(Beginning of Supplied material)

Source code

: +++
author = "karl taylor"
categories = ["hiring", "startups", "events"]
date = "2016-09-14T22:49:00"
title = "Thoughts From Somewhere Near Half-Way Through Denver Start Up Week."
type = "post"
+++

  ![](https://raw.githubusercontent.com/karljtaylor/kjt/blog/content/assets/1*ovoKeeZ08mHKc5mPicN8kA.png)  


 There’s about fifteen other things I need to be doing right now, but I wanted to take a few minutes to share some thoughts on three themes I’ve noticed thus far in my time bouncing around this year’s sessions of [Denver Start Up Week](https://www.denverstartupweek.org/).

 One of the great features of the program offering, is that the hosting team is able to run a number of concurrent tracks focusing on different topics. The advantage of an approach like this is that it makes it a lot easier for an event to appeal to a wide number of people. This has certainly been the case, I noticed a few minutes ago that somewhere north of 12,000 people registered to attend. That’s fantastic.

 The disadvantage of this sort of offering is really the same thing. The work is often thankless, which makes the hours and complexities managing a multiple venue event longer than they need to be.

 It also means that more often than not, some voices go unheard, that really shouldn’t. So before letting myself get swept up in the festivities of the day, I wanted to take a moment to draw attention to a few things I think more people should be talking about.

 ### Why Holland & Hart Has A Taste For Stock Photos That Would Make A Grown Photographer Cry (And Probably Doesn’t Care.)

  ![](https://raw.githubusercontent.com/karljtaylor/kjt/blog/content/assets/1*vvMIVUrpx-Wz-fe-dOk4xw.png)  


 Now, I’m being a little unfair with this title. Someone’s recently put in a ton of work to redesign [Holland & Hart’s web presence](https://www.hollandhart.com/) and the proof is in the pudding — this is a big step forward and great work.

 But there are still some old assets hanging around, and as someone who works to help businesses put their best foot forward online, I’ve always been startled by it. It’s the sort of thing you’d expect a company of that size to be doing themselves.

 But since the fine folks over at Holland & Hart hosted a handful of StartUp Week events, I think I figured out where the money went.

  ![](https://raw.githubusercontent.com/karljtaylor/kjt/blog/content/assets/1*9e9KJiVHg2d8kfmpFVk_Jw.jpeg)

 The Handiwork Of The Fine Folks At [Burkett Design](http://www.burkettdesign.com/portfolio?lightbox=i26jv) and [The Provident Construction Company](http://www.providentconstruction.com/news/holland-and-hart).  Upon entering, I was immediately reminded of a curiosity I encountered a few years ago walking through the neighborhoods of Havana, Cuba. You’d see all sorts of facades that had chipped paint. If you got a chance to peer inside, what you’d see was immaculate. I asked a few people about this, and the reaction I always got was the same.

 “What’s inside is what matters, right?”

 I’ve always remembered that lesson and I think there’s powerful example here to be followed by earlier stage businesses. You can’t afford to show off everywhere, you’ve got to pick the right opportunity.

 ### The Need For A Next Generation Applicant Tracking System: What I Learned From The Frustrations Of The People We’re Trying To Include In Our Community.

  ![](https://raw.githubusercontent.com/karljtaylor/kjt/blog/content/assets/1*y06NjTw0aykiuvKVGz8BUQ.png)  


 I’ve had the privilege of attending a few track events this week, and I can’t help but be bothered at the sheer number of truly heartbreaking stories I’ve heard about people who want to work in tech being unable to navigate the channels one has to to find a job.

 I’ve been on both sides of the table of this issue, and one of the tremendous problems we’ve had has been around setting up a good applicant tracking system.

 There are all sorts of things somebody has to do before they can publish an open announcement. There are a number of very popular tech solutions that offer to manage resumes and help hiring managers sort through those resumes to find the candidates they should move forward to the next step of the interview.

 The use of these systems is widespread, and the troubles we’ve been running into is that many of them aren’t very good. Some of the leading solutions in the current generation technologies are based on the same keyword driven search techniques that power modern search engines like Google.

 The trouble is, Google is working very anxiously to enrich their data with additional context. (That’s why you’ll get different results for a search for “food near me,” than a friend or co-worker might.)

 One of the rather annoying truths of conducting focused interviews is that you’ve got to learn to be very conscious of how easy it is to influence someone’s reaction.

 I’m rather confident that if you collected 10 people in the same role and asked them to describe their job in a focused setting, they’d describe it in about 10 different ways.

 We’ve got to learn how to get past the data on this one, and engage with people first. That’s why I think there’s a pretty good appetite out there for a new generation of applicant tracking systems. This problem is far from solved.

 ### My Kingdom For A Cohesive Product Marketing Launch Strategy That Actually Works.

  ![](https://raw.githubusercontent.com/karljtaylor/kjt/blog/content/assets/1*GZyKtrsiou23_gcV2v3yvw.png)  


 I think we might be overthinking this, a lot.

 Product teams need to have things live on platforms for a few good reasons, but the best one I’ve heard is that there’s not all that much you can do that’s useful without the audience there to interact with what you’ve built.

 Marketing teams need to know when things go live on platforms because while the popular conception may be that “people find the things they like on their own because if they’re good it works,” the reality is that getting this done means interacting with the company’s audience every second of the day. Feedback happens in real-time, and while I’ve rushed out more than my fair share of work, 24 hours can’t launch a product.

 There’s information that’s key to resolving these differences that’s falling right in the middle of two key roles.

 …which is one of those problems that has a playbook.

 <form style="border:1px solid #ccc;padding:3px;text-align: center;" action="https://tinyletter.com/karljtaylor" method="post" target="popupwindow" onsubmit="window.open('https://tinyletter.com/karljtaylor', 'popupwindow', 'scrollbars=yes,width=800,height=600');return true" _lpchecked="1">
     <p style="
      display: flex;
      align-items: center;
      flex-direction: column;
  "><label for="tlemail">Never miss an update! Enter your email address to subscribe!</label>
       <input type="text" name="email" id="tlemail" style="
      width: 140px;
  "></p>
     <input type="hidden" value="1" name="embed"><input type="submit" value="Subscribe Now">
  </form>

(End of Supplied material)

Find the lines in the records that contain the word "inside", then copy every one of them.

 The Handiwork Of The Fine Folks At [Burkett Design](http://www.burkettdesign.com/portfolio?lightbox=i26jv) and [The Provident Construction Company](http://www.providentconstruction.com/news/holland-and-hart).  Upon entering, I was immediately reminded of a curiosity I encountered a few years ago walking through the neighborhoods of Havana, Cuba. You’d see all sorts of facades that had chipped paint. If you got a chance to peer inside, what you’d see was immaculate. I asked a few people about this, and the reaction I always got was the same.
 “What’s inside is what matters, right?”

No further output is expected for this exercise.